Our problems came to the surface within six months of getting married when it was revealed that she had cheated on me and wanted us to have a trial separation to deal with her feelings. This forced me to admit to an earlier infidelity that I had not done before because of the guilt, which made things even more complicated.

She left anyway and then came back to me after some weeks. We tried to patch things up but somehow she felt (from things she said) that I still was not showing her love and affection or working in the relationship. But I thought in a way I that we had got past our problems and maybe was too relaxed in our relationship.

Looking back now I see that in the last year or so since the separation we had lots of friction and tension. We have not been having sex as often as we both would like and she has commented on this often. 
I would have to say that I have had occasional doubts about how attracted I am to her and this has of course contributed to the lack of sex.
Looking back, these doubts were there before we got married but I went ahead as I really do love her and care for her and we are very good friends and have fun together. I am attracted to her but feel bad about not always finding her attractive.
I have guilt about finding other women attractive. I have not directly told her about this but she has probably picked up in different ways.

So all the tension has lead to inappropriate behaviour like staying out late with friends and coming home drunk.
I realize I have been a bit messed up and not focussing properly, a lot of which I had put down to general stress in the situation, at work, etc.

I felt that she did not appreciate the other stresses we were under and was not being patient but in the end I guess she got fed up with our situation and left, much more finally this time and it looks like we are heading for divorce. Despite everything this came as a big shock.

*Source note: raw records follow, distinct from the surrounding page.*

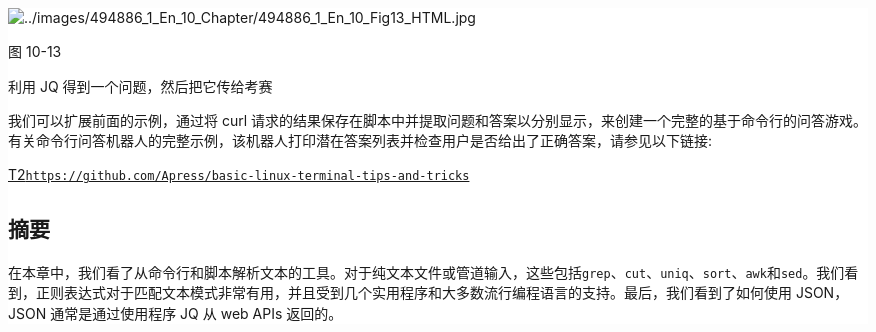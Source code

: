 ![../images/494886_1_En_10_Chapter/494886_1_En_10_Fig13_HTML.jpg](../images/494886_1_En_10_Chapter/494886_1_En_10_Fig13_HTML.jpg)

图 10-13

利用 JQ 得到一个问题，然后把它传给考赛

我们可以扩展前面的示例，通过将 curl 请求的结果保存在脚本中并提取问题和答案以分别显示，来创建一个完整的基于命令行的问答游戏。有关命令行问答机器人的完整示例，该机器人打印潜在答案列表并检查用户是否给出了正确答案，请参见以下链接:

[T2`https://github.com/Apress/basic-linux-terminal-tips-and-tricks`](https://github.com/Apress/basic-linux-terminal-tips-and-tricks)

## 摘要

在本章中，我们看了从命令行和脚本解析文本的工具。对于纯文本文件或管道输入，这些包括`grep`、`cut`、`uniq`、`sort`、`awk`和`sed`。我们看到，正则表达式对于匹配文本模式非常有用，并且受到几个实用程序和大多数流行编程语言的支持。最后，我们看到了如何使用 JSON，JSON 通常是通过使用程序 JQ 从 web APIs 返回的。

There have been cyptic comments from her side that were maybe warnings or maybe she still has more to tell me about her actual reasons for leaving.

Now I am (inevitably) in a lot of pain and don't know what is the best thing to do from here.
In the process of her leaving I probably did all the wrong things and just pushed her away even more.

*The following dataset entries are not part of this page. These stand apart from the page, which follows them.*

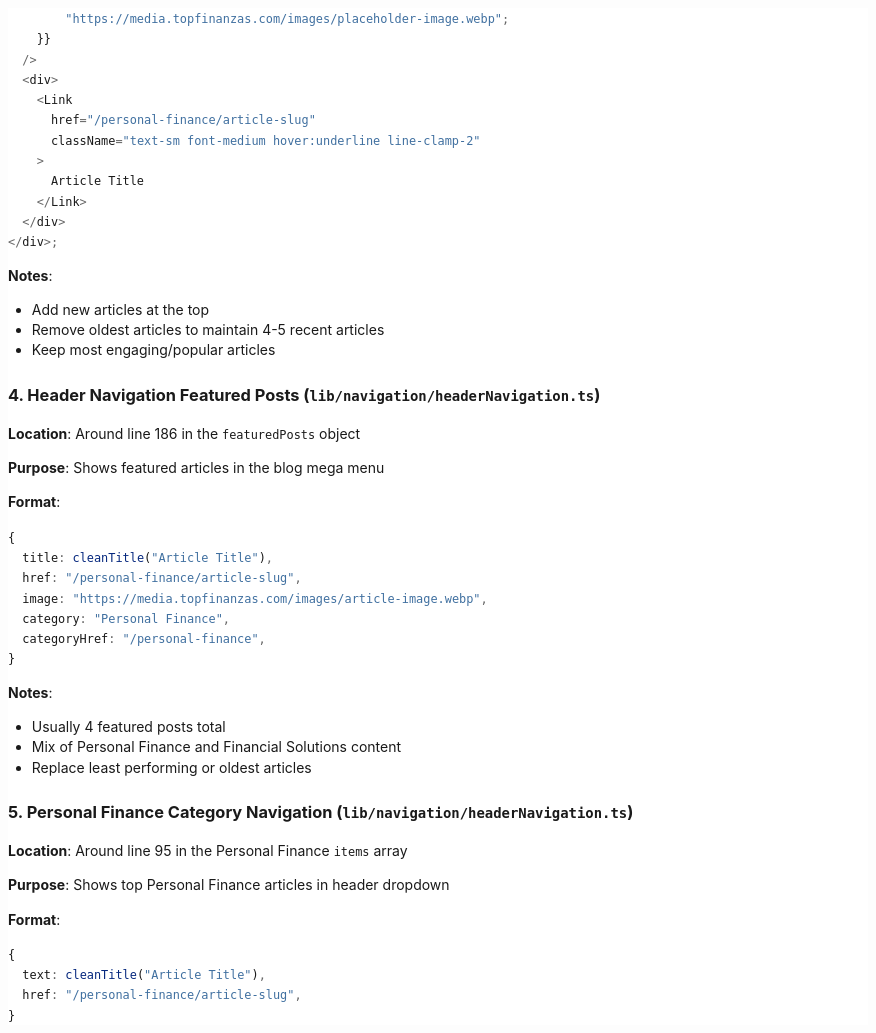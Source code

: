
 ```typescript
        "https://media.topfinanzas.com/images/placeholder-image.webp";
    }}
  />
  <div>
    <Link
      href="/personal-finance/article-slug"
      className="text-sm font-medium hover:underline line-clamp-2"
    >
      Article Title
    </Link>
  </div>
</div>;
```

**Notes**:

- Add new articles at the top
- Remove oldest articles to maintain 4-5 recent articles
- Keep most engaging/popular articles

### 4. Header Navigation Featured Posts (`lib/navigation/headerNavigation.ts`)

**Location**: Around line 186 in the `featuredPosts` object

**Purpose**: Shows featured articles in the blog mega menu

**Format**:

```typescript
{
  title: cleanTitle("Article Title"),
  href: "/personal-finance/article-slug",
  image: "https://media.topfinanzas.com/images/article-image.webp",
  category: "Personal Finance",
  categoryHref: "/personal-finance",
}
```

**Notes**:

- Usually 4 featured posts total
- Mix of Personal Finance and Financial Solutions content
- Replace least performing or oldest articles

### 5. Personal Finance Category Navigation (`lib/navigation/headerNavigation.ts`)

**Location**: Around line 95 in the Personal Finance `items` array

**Purpose**: Shows top Personal Finance articles in header dropdown

**Format**:

```typescript
{
  text: cleanTitle("Article Title"),
  href: "/personal-finance/article-slug",
}
```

I do want her to come back and would like us to resolve our issues. I miss her so much. I feel bad about everything I have done wrong. Until recently I probably didn't recognize a lot of what was happening between us or my own feelings but I have done a lot of thinking and reading on here which has brought things to light.

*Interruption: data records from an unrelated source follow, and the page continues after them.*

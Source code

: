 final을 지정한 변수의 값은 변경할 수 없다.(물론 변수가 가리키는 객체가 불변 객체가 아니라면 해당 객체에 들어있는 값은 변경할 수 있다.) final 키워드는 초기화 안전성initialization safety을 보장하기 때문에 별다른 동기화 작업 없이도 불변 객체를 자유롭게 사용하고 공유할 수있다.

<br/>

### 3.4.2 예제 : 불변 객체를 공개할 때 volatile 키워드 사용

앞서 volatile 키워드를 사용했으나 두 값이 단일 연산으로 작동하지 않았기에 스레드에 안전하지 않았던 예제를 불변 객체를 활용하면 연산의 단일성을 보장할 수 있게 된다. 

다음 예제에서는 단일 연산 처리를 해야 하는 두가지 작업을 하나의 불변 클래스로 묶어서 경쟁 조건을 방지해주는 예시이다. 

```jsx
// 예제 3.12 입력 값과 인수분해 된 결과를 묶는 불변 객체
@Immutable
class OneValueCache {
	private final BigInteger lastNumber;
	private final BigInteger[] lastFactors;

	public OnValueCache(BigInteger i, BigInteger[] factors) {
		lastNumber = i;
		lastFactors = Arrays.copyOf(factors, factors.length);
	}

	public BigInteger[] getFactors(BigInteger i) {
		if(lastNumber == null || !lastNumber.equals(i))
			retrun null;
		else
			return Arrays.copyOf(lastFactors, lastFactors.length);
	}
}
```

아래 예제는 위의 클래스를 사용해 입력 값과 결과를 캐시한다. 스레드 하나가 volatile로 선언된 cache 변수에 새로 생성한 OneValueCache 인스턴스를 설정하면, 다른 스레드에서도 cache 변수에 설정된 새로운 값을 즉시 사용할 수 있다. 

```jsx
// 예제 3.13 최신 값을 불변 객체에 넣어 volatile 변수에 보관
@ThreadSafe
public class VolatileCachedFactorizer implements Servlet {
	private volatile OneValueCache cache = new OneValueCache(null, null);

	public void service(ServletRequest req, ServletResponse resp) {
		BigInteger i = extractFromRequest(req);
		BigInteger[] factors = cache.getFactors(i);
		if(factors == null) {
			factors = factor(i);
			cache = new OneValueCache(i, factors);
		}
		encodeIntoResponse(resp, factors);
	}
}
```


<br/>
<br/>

Should I call her to discuss things, or give her more time?

Sorry for the long post. Any advice would be greatly appreciated.


----------



## Shaggy (Jul 17, 2011)

You both cheated in a very short marriage. Neither one of you shoud be married. Neither of you will ever be able to trust the other. Find the cheapest and fastest way out. Also find the other man that she's seeing now and warn him, that if she'll cheat with him, she'll cheat on him,
_Posted via Mobile Device_


----------



## Unsure2621 (Mar 23, 2012)

I agree with Shaggy. This was a short marriage and you were both unfaithful right from the start. It might be a good idea to go your separate ways and find yourselves before committing to another person.


----------



## that_girl (Jul 6, 2011)

Yup. You're not meant for marriage right now. 2 years and cheating? dang. Be single.


----------



## onehotmama (Apr 13, 2012)

Yes I agree too. Infidelity is unacceptable, and if you both can't refrain then you shouldn't be married.
_Posted via Mobile Device_


----------



## cabbage65 (Feb 14, 2012)

agree with others, and once you are no longer married, you shouldn't get into another serious relationship for a long while. find yourself like unsure said...learn to rely on/respect yourself before you bring baggage to another relationship. guaranteed you will attract more trouble if you don't.


----------



## Lifescript (Mar 12, 2012)

Agree with others plus you don't really find her attractive dude. When u like a girl you just do, no hesitation. Thank the lord you didnt get her pregnant and move on.
_Posted via Mobile Device_


----------



## Toffer (Jan 31, 2012)

What can I say? I agree with all the above.

Divorce and move on. Get some counseling to find out why you married and then had an affair in such a short time


----------